Of course, it is true that the encampments continue to have a crucial function as places in which the symbolic power of the Occupy movement is concentrated.  It is also true that the efforts to defend them have produced moving displays of solidarity.  But the viability of a movement is not only defined by its capacity to withstand pressure from the outside, but also in its ability to reach and work together with people outside the space of the plaza or square. It is this – the going beyond the parameters of the plaza - which the assemblies and the working groups have already started to put into effect.
So, for example, what this could continue to look like in the US is that there are assemblies on street corners, in neighborhoods, in workplaces and universities, working concretely together with neighbors and workmates, as well as then relating together in assemblies of assemblies or spokes councils in parks, plazas and squares, sharing the experiences from the more local spaces. All the while continuing to occupy space and territory, but seeing the territory as what happens together, with one another, in multiple places, and then coming together to share in another geographic place. This could take places on the level of neighborhood to neighborhood – to the level of city to city, all networked in horizontal assemblies.
In any case, to return to the case of Spain, what is certain is that while the indignado movement no longer has encampments, its presence is felt everywhere.  It’s a culture now, composed of thousands of micro-institutions that provide solutions through the common efforts of people affected by the same problems.  There are cooperatives addressing work, housing, energy, education, finance, and nutrition, and many other things, as well as a web of collaboration that connects these cooperatives.  Catalunya and Madrid already have “Integral Cooperatives” whose function is to coordinate the different services offered by various cooperatives within a particular locale, to the point that in some places in Spain it is almost possible to live without having to depend on the resources hoarded by the 1%.  The movement has made it possible for these institutions, which used to be dispersed and limited, to grow and grow connected, and it has provided them with a visibility that has led to much more interest, respect, and support for their functions.

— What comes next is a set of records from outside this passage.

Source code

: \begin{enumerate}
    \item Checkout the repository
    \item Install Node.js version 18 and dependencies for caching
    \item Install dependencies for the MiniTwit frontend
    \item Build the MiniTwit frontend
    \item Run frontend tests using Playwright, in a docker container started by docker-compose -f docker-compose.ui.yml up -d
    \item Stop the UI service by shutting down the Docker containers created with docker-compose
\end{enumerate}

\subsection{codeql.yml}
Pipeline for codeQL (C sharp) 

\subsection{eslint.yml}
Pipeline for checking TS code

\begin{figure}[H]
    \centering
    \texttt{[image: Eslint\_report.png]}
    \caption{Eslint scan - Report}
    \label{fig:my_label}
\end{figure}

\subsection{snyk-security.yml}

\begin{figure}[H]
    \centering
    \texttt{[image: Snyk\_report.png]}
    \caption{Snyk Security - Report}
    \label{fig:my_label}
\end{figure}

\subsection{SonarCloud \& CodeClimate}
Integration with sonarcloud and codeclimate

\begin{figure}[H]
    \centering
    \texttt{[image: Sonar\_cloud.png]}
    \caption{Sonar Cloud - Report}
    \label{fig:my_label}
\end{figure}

Also, the movement keeps coming back to the streets every so often in big demonstrations and assemblies that display its force and allow all of those working in the many projects associated with the spirit of May 15th to see each other, network together, and welcome more people.
The creation of alternative institutions and solutions has already begun in the United States.  With or without encampments, the constructive phase of the Occupy movement is here, and all indications are that it will not slow down, as it has not slowed down in Spain. Every day on the news and on youtube, we see the police removing the occupiers from parks and plazas, but the movement continues to grow – and to grow outside of these places.  While the tumult of raids and returns jolts occupiers and the public alike, thousands of working groups around the world meet weekly in libraries, community centers, churches, cafes, and offices to share their extraordinary abilities and resources.  They are already creating the schools, hospitals, houses, neighborhoods, cities and dreams of the 99%.
This is the beginning of the occupation of an encampment that willnever be dislodged: the world.

Marina Sitrin is a participant in the Occupy Wall Street movement, and was a part of the NYC General Assembly that helped organize OWS. She is a postdoctoral fellow at the CUNY Graduate Center Committee on Globalization and Social Change, and the author of Horizontalism: Voices of Popular Power in Argentina.